The authors developed a stress equation of expansion joint edge of concrete pavement slab based on stress analysis by finite element method (FEM). In this FEM analysis, concrete pavement and its expansion joint were expressed by means of a thin plate-Winkler foundation model and a shear spring model respectively. The elastic constant of the shear spring model was determined experimentally by loading test at a full scale concrete pavement. Multi-regression analysis was applied to the results of the FEM numerical calculation, and consequently, a stress equation was obtained. After the comparison between the calculated results of the equation and experimental results, it was proved that the equation was valid and practical.

TORSIONAL BEHAVIOR ANALYSIS OF PRECAST PRESTRESSED CONCRETE MEMBER WITH JOINT

The present paper is to introduce a newly proposed method for nonlinear torsional analysis of precast prestressed concrete member with joint by using the Rigid Body-Spring Model.

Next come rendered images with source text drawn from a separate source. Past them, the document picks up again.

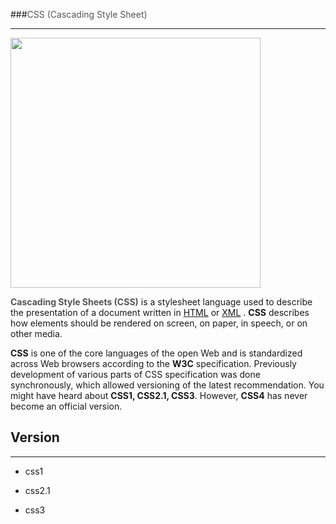 ###<span style="color:#545454">CSS (Cascading Style Sheet)</span>

------------------------------------------------

<img src="https://cdn.lynda.com/course/504266/504266-637286198611299105-16x9.jpg" width="400" height="" valign="middle">

<span style="color:#545454">**Cascading Style Sheets (CSS)**</span> is a stylesheet language used to describe the presentation of a document written in [HTML]() or [XML]() . **CSS** describes how elements should be rendered on screen, on paper, in speech, or on other media.



**CSS** is one of the core languages of the open Web and is standardized across Web browsers according to the **W3C** specification. Previously development of various parts of CSS specification was done synchronously, which allowed versioning of the latest recommendation. You might have heard about **CSS1, CSS2.1, CSS3**. However, **CSS4** has never become an official version.

## Version
----------
* css1
* css2.1
* css3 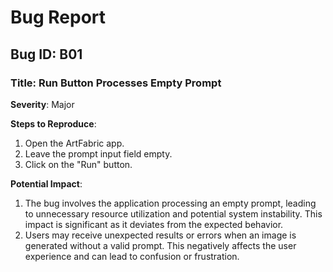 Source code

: # Bug Report

## Bug ID: B01

### Title: Run Button Processes Empty Prompt

**Severity**: Major

**Steps to Reproduce**:

1. Open the ArtFabric app.
2. Leave the prompt input field empty.
3. Click on the "Run" button.

**Potential Impact**:

1. The bug involves the application processing an empty prompt, leading to unnecessary resource utilization and potential system instability. This impact is significant as it deviates from the expected behavior.
2. Users may receive unexpected results or errors when an image is generated without a valid prompt. This negatively affects the user experience and can lead to confusion or frustration.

Particular attention in the analysis is focused on the cracking torque, the ultimate strength and the post-cracking torsional behavior for the whole range of prestressing. And also, this work involves comparison between the theoretical analysis results and the experimental data up to failure with consideration of various factors affecting the torsional behaviors. From these results to domonstrate the applicability of the proposed method, it is found that this method is capable not only of prediction of both the pre- and post-cracking torsional behavior but also of analysis of the failure mechanisms in joint.